* [WHAT THE TASK ASKS] From the records that follow, copy every line in which "CrowellFoxKnotTheory" appears.

(Pictures paired with source code)
'''
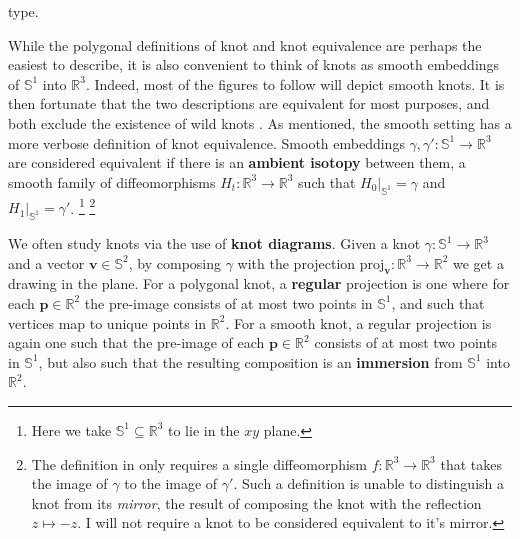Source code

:     type.
    \par\hfill\par
    While the polygonal definitions of knot and knot equivalence are perhaps
    the easiest to describe, it is also convenient to think of knots as smooth
    embeddings of $\mathbb{S}^{1}$ into $\mathbb{R}^{3}$. Indeed, most of the
    figures to follow will depict smooth knots. It is then fortunate that the
    two descriptions are equivalent for most purposes, and both exclude the
    existence of wild knots \cite[p.~147]{CrowellFoxKnotTheory}. As mentioned,
    the smooth setting has a more verbose definition of knot equivalence.
    Smooth embeddings $\gamma,\gamma':\mathbb{S}^{1}\rightarrow\mathbb{R}^{3}$
    are considered equivalent if there is an \textbf{ambient isotopy}
    between them, a smooth family of diffeomorphisms
    $H_{t}:\mathbb{R}^{3}\rightarrow\mathbb{R}^{3}$ such that
    $H_{0}|_{\mathbb{S}^{1}}=\gamma$ and $H_{1}|_{\mathbb{S}^{1}}=\gamma'$.%
    \footnote{%
        Here we take $\mathbb{S}^{1}\subseteq\mathbb{R}^{3}$
        to lie in the $xy$ plane.
    }
    \footnote{%
        The definition in \cite[p.~4]{CrowellFoxKnotTheory} only requires a
        single diffeomorphism $f:\mathbb{R}^{3}\rightarrow\mathbb{R}^{3}$ that
        takes the image of $\gamma$ to the image of $\gamma'$. Such a
        definition is unable to distinguish a knot from its \textit{mirror},
        the result of composing the knot with the reflection $z\mapsto{-z}$.
        I will not require a knot to be considered equivalent to it's mirror.
    }
    \par\hfill\par
    We often study knots via the use of \textbf{knot diagrams}. Given a knot
    $\gamma:\mathbb{S}^{1}\rightarrow\mathbb{R}^{3}$ and a vector
    $\mathbf{v}\in\mathbb{S}^{2}$, by composing $\gamma$ with the projection
    $\textrm{proj}_{\mathbf{v}}:\mathbb{R}^{3}\rightarrow\mathbb{R}^{2}$ we get
    a drawing in the plane. For a polygonal knot, a \textbf{regular} projection
    is one where for each $\mathbf{p}\in\mathbb{R}^{2}$ the pre-image consists
    of at most two points in $\mathbb{S}^{1}$, and such that vertices map to
    unique points in $\mathbb{R}^{2}$. For a smooth knot, a
    regular projection is again one such that the pre-image of each
    $\mathbf{p}\in\mathbb{R}^{2}$ consists of at most two points in
    $\mathbb{S}^{1}$, but also such that the resulting composition is an
    \textbf{immersion} from $\mathbb{S}^{1}$ into $\mathbb{R}^{2}$.
    \par\hfill\par
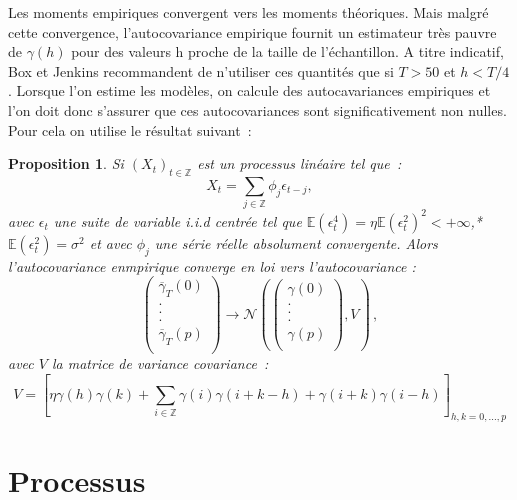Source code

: \documentclass[11pt]{scrartcl} %
\newtheorem{pro}[theorem]{Proposition}
\newcommand{\Xt}{\left(X_t\right)_{t\in\mathbb{Z}}}
\begin{document}
Les moments empiriques convergent vers les moments théoriques. Mais malgré cette convergence, l'autocovariance empirique fournit un estimateur très pauvre de $\gamma(h)$ pour des valeurs h proche de la taille de l'échantillon. A titre indicatif, Box et Jenkins recommandent de n'utiliser ces quantités que si $T>50$ et $h<T/4$.
Lorsque l'on estime les modèles, on calcule des autocavariances empiriques et l'on doit donc s'assurer que ces autocovariances sont significativement non nulles. Pour cela on utilise le résultat suivant~:
\begin{pro}
Si $\Xt$ est un processus linéaire tel que~:
$$
X_t = \sum_{j\in \mathbb{Z}}\phi_j\epsilon_{t-j},
$$
avec $\epsilon_t$ une suite de variable i.i.d centrée tel que $\mathbb{E}\left(\epsilon_t^4\right) = \eta\mathbb{E}\left(\epsilon_t^2\right)^2<+\infty$,* $\mathbb{E}\left(\epsilon_t^2\right)=\sigma^2$ et avec $\phi_j$ une série réelle absolument convergente. Alors l'autocovariance enmpirique converge en loi vers l'autocovariance :
$$
\left(\begin{array}{c}
\overline{\gamma}_T(0)\\
.\\
.\\
.\\
\overline{\gamma}_T(p)\\
\end{array}\right)\rightarrow
 \mathcal{N}\left(
\left(\begin{array}{c}
\gamma(0)\\
.\\
.\\
.\\
\gamma(p)\\
\end{array}\right),V\right)\,,
$$
avec $V$ la matrice de variance covariance~:
$$
V=\left[\eta\gamma(h)\gamma(k)+\sum_{i\in\mathbb{Z}}\gamma(i)\gamma(i+k-h)+\gamma(i+k)\gamma(i-h)\right]_{h,k=0,...,p}
$$
\end{pro}
\section{Processus}
\end{document}
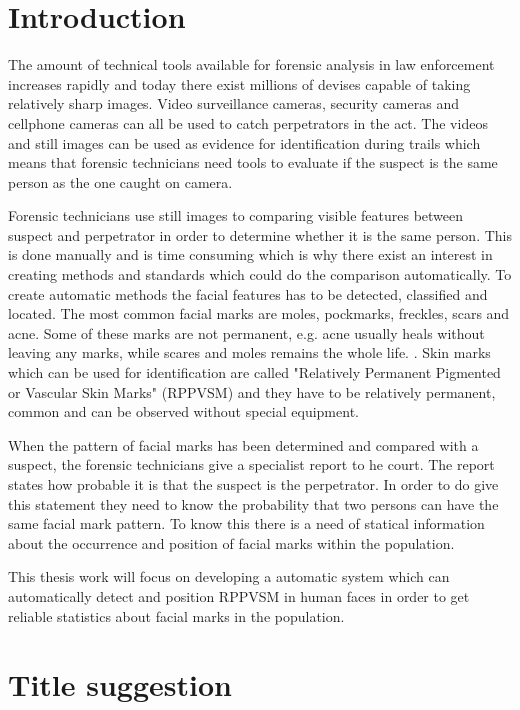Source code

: \documentclass{article}
\begin{document}

\section{Introduction}

The amount of technical tools available for forensic analysis in law enforcement increases rapidly and today there exist millions of devises capable of taking relatively sharp images. Video surveillance cameras, security cameras and cellphone cameras can all be used to catch perpetrators in the act. The videos and still images can be used as evidence for identification during trails which means that forensic technicians need tools to evaluate if the suspect is the same person as the one caught on camera.

Forensic technicians use still images to comparing visible features between suspect and perpetrator in order to determine whether it is the same person. This is done manually and is time consuming which is why there exist an interest in creating methods and standards which could do the comparison automatically. \cite{forensic_identification} To create automatic methods the facial features has to be detected, classified and located. The most common facial marks are moles, pockmarks, freckles, scars and acne. Some of these marks are not permanent, e.g. acne usually heals without leaving any marks, while scares and moles remains the whole life.    \cite{automatic_detector_2015}. Skin marks which can be used for identification are called "Relatively Permanent Pigmented or Vascular Skin Marks" (RPPVSM) and they have to be relatively permanent, common and can be observed without special equipment. \cite{statistic_RPPVSM}

When the pattern of facial marks has been determined and compared with a suspect, the forensic technicians give a specialist report to he court. The report states how probable it is that the suspect is the perpetrator. In order to do give this statement they need to know the probability that two persons can have the same facial mark pattern. To know this there is a need of statical information about the occurrence and position of facial marks within the population. \cite{NFC_stat}

This thesis work will focus on developing a automatic system which can automatically detect and position RPPVSM in human faces in order to get reliable statistics about facial marks in the population.   

\section{Title suggestion}
\end{document}
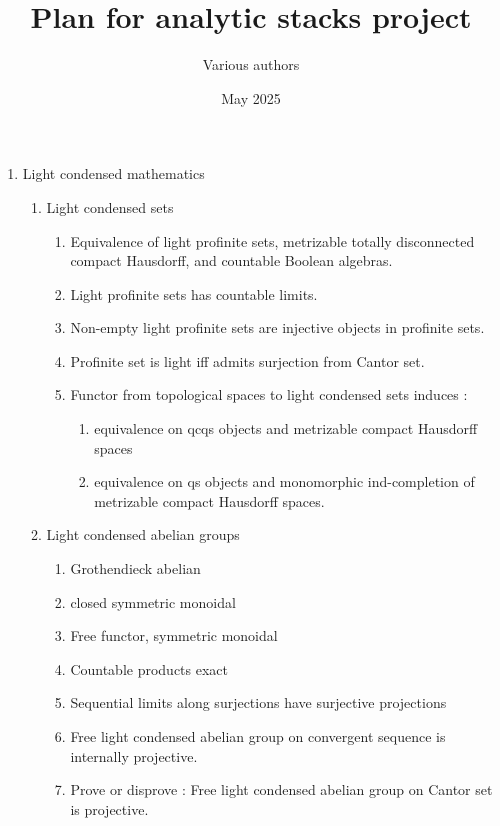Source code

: \documentclass{article}
\title{Plan for analytic stacks project}
\author{Various authors}
\date{May 2025}
\begin{document}
\maketitle

\begin{enumerate}
    \item Light condensed mathematics
    \begin{enumerate}
        \item Light condensed sets
        \begin{enumerate}
          \item Equivalence of light profinite sets,
          metrizable totally disconnected compact Hausdorff,
          and countable Boolean algebras.
          \item Light profinite sets has countable limits.
          \item Non-empty light profinite sets are injective objects in profinite sets.
          \item Profinite set is light iff admits surjection from Cantor set.
          \item Functor from topological spaces to light condensed sets induces : 
          \begin{enumerate}
            \item equivalence on qcqs objects and metrizable compact Hausdorff spaces
            \item equivalence on qs objects and monomorphic ind-completion of
            metrizable compact Hausdorff spaces.
          \end{enumerate}
        \end{enumerate}
        \item Light condensed abelian groups
        \begin{enumerate}
          \item Grothendieck abelian
          \item closed symmetric monoidal
          \item Free functor, symmetric monoidal
          \item Countable products exact
          \item Sequential limits along surjections have surjective projections
          \item Free light condensed abelian group on convergent sequence
          is internally projective.
          \item Prove or disprove : Free light condensed abelian group
          on Cantor set is projective.

\end{enumerate}
\end{enumerate}
\end{enumerate}
\end{document}
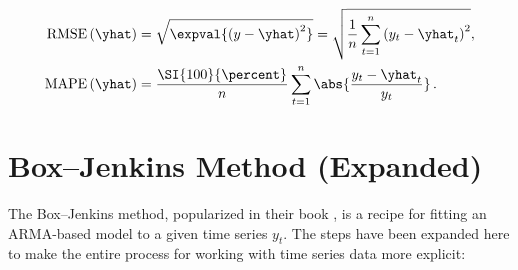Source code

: \begin{subequations}\label{eq:time_series:RMSE_MAPE}
\begin{align}
\text{RMSE}\left(\yhat\right) &= \sqrt{\expval{\left(y - \yhat\right)^{2}}} = \sqrt{\frac{1}{n}\sum_{t=1}^{n} \left(y_{t} - \yhat_{t}\right)^{2}}, \label{eq:time_series:RMSE} \\
\text{MAPE}\left(\yhat\right) &= \frac{\SI{100}{\percent}}{n} \sum_{t=1}^{n} \abs{\frac{y_{t} - \yhat_{t}}{y_{t}}}\,. \label{eq:time_series:MAPE}
\end{align}
\end{subequations}

\section{Box--Jenkins Method (Expanded)}
\label{time_series:box_jenkins}

The Box--Jenkins method, popularized in their book \cite{boxjen76},
is a recipe for fitting an ARMA-based model to a given time series $y_{t}$.
The steps have been expanded here to make the entire process
for working with time series data more explicit:

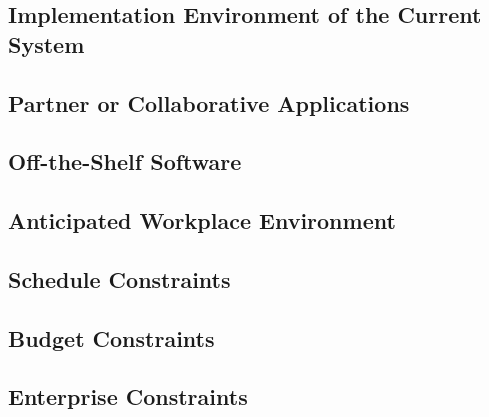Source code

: \subsection{Implementation Environment of the Current System}

\subsection{Partner or Collaborative Applications}
\subsection{Off-the-Shelf Software}
\subsection{Anticipated Workplace Environment}
\subsection{Schedule Constraints}
\subsection{Budget Constraints}
\subsection{Enterprise Constraints}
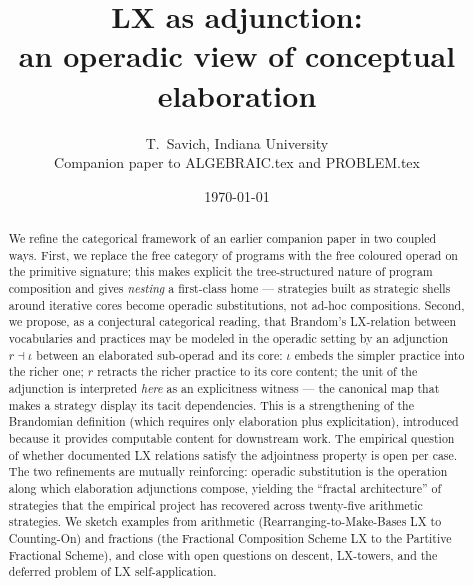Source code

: \documentclass[11pt]{article}
\title{LX as adjunction:\\
       an operadic view of conceptual elaboration}
\author{T.\ Savich, Indiana University\\
\small Companion paper to ALGEBRAIC.tex and PROBLEM.tex}
\date{\today}
\begin{document}
\maketitle

\noindent{}
\bigskip

\begin{abstract}
We refine the categorical framework of an earlier companion paper in
two coupled ways. First, we replace the free category of programs with
the free coloured operad on the primitive signature; this makes
explicit the tree-structured nature of program composition and gives
\emph{nesting} a first-class home — strategies built as strategic
shells around iterative cores become operadic substitutions, not
ad-hoc compositions. Second, we propose, as a conjectural categorical
reading, that Brandom's LX-relation between vocabularies and practices
may be modeled in the operadic setting by an adjunction $r \dashv \iota$
between an elaborated sub-operad and its core: $\iota$ embeds the
simpler practice into the richer one; $r$ retracts the richer practice
to its core content; the unit of the adjunction is interpreted
\emph{here} as an explicitness witness — the canonical map that makes
a strategy display its tacit dependencies. This is a strengthening of
the Brandomian definition (which requires only elaboration plus
explicitation), introduced because it provides computable content for
downstream work. The empirical question of whether documented LX
relations satisfy the adjointness property is open per case.
The two refinements are mutually reinforcing: operadic substitution is
the operation along which elaboration adjunctions compose, yielding the
``fractal architecture'' of strategies that the empirical project has
recovered across twenty-five arithmetic strategies. We sketch examples
from arithmetic (Rearranging-to-Make-Bases LX to Counting-On) and
fractions (the Fractional Composition Scheme LX to the Partitive
Fractional Scheme), and close with open questions on descent,
LX-towers, and the deferred problem of LX self-application.
\end{abstract}
\end{document}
'''
* [FINISHED TASK]
    existence of wild knots \cite[p.~147]{CrowellFoxKnotTheory}. As mentioned,
        The definition in \cite[p.~4]{CrowellFoxKnotTheory} only requires a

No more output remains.